Sample Data Sources:

• Flight delay data (US DOT Bureau of Transportation Statistics)
• Iris dataset (seaborn.load_dataset('iris'))
• Titanic dataset (Kaggle / Seaborn)
• COVID-19 case data (Our World in Data)

---

🛠️ Setup Checklist

Ensure you can run:

pip install seaborn matplotlib pandas

Check that you can load the iris dataset and render a histogram before class.

---

🧭 Lecture Outline

Session 1 (75 min)

1. Motivation: Why study distributions?
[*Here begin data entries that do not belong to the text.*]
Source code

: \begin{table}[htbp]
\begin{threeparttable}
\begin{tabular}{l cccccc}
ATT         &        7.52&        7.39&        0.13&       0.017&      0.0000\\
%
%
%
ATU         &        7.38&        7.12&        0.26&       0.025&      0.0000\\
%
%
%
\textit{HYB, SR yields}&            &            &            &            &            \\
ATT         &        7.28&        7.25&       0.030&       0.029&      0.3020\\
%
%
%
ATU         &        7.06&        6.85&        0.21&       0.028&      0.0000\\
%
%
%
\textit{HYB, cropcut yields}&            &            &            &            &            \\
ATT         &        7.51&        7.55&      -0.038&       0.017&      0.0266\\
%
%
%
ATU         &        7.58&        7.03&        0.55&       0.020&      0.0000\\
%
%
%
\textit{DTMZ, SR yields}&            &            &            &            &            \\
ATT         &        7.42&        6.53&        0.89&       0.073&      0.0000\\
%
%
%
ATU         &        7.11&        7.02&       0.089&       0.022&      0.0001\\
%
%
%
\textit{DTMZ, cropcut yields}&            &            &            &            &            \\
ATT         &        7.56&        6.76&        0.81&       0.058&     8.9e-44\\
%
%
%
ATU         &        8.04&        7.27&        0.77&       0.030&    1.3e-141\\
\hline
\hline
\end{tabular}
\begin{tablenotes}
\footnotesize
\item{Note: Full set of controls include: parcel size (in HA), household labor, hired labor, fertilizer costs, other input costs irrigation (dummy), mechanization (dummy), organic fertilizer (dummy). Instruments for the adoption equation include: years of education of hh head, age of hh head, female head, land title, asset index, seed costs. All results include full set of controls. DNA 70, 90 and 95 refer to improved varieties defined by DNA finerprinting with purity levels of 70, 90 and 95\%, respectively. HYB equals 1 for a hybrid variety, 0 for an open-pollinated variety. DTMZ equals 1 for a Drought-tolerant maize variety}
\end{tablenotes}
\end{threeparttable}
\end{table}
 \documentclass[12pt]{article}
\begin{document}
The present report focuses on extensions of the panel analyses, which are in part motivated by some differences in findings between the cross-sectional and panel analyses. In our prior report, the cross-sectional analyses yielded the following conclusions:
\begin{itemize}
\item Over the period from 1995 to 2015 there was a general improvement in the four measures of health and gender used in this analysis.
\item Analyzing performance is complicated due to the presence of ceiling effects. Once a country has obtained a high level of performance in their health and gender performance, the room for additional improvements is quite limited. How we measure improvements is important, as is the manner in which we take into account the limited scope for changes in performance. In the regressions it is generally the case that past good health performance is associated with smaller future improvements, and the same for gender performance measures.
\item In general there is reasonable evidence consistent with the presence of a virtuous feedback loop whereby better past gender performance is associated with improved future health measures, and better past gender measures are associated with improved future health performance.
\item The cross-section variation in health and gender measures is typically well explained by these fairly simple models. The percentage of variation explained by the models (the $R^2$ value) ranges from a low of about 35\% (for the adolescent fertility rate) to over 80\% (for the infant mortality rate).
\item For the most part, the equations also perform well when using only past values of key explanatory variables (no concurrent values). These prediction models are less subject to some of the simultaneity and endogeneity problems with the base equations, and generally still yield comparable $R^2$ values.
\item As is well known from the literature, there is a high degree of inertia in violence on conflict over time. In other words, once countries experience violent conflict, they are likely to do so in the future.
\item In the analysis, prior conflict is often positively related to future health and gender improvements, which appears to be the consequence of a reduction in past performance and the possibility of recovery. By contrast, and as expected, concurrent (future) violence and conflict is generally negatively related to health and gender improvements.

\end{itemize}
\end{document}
Examples from real-world datasets (10 min)
2. Histograms & binning choices: impact of bin width on interpretation (20 min)
3. Kernel density estimation: intuition, bandwidth selection, pros/cons (25 min)
4. Hands-on with iris dataset: plot histograms and KDEs for sepal/petal features (20 min)

Session 2 (75 min)

1. Recap & troubleshooting from Session 1 (10 min)
2. Boxplots & violin plots: comparing categories and visualizing spread (25 min)
3. ECDF: cumulative view of distributions, why it’s useful (20 min)
4. Workshop: students choose dataset, produce 2–3 distribution plots, peer feedback (20 min)

---

You can refer to the Jupyter Notebook template

---

💻 Starter Notebook Snippets

import seaborn as sns
import matplotlib.pyplot as plt

iris = sns.load_dataset('iris')

# Histogram
sns.histplot(iris['sepal_length'], bins=20, kde=False)

# KDE
sns.kdeplot(iris['sepal_length'], fill=True)

# Boxplot by species
sns.boxplot(data=iris, x='species', y='sepal_length')

# ECDF
def ecdf(data):
    x = np.sort(data)
    y = np.arange(1, len(x)+1) / len(x)
    return x, y

import numpy as np
x, y = ecdf(iris['sepal_length'])
plt.plot(x, y, marker='.', linestyle='none')
plt.xlabel('Sepal length')
plt.ylabel('ECDF')

---

🧪 In-Class Activity

• Compare histogram vs. KDE of flight delay data. Which communicates central tendency more clearly? Which better shows multimodality?
• Plot boxplot of iris petal length by species. Discuss: how does this compare to histograms?
• Construct ECDFs for sepal width. What does it reveal about spread and skewness?
• Group work: each team selects a dataset and produces multiple distribution plots, then explains which is most effective.

---

🏠 Homework (Due next Thursday, Sept 18)

1. Select two datasets (one provided + one of your choice).
2. For each dataset:
3. Produce at least 3 distribution plots (histogram, KDE, ECDF, box/violin).
4. Interpret shape, spread, skew, and outliers in markdown.
5. Reflect on the pros/cons of each visualization type.
6. Add at least one annotated chart highlighting a key pattern.
7. Submit .ipynb and .html as a zip file.

Rubric (10 pts)

• Correct use of multiple plot types (4)
• Clear interpretation and discussion (3)
• Labeling, annotations, and readability (2)
• Reproducibility (1)

---

🧩 Optional Extensions

• Experiment with different bin sizes in histograms and compare results.
• Overlay histogram and KDE to show complementarity.
• Use sns.pairplot to examine multiple distributions and correlations.
• Compare distributions across groups using facet plots.
• Try violin plots with split by category.

---

✅ Submission Checklist

Before submitting, make sure:

• Your assignment has fulfilled all the basic requirements listed above.
• The visualizations in the Notebook and HTML are well displayed.